Problem to work on> Look for "There" in the listing below. Gather each line that contains it.

Records to process>

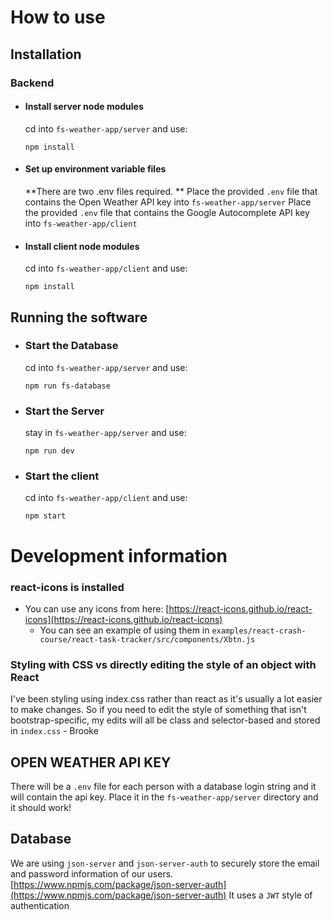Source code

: # How to use
## **Installation**

### Backend
- #### **Install server node modules**
  cd into `fs-weather-app/server` and use:

  ```shell
  npm install
  ```
- #### **Set up environment variable files**
  **There are two .env files required. **
  Place the provided `.env` file that contains the Open Weather API key into `fs-weather-app/server`
  Place the provided `.env` file that contains the Google Autocomplete API key into `fs-weather-app/client`

- #### **Install client node modules**
  cd into `fs-weather-app/client` and use:

  ```shell
  npm install
  ```


## Running the software
- ### **Start the Database**
  cd into `fs-weather-app/server` and use:

  ```shell
  npm run fs-database
  ```

- ### **Start the Server**
  stay in `fs-weather-app/server` and use:


  ```shell
  npm run dev
  ```

- ### **Start the client**
  cd into `fs-weather-app/client` and use:

  ```shell
  npm start
  ```


# Development information

### react-icons is installed

* You can use any icons from here: [https://react-icons.github.io/react-icons](https://react-icons.github.io/react-icons)
  * You can see an example of using them in `examples/react-crash-course/react-task-tracker/src/components/Xbtn.js`


### Styling with CSS vs directly editing the style of an object with React

I've been styling using index.css rather than react as it's usually a lot easier to make changes. So if you need to edit the style of something that isn't bootstrap-specific, my edits will all be class and selector-based and stored in `index.css` - Brooke


## OPEN WEATHER API KEY
There will be a `.env` file for each person with a database login string and it will contain the api key. 
Place it in the `fs-weather-app/server` directory and it should work!


## Database
We are using `json-server` and `json-server-auth` to securely store the email and password information of our users. 
[https://www.npmjs.com/package/json-server-auth](https://www.npmjs.com/package/json-server-auth)
It uses a `JWT` style of authentication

Response>
  **There are two .env files required. **
There will be a `.env` file for each person with a database login string and it will contain the api key. 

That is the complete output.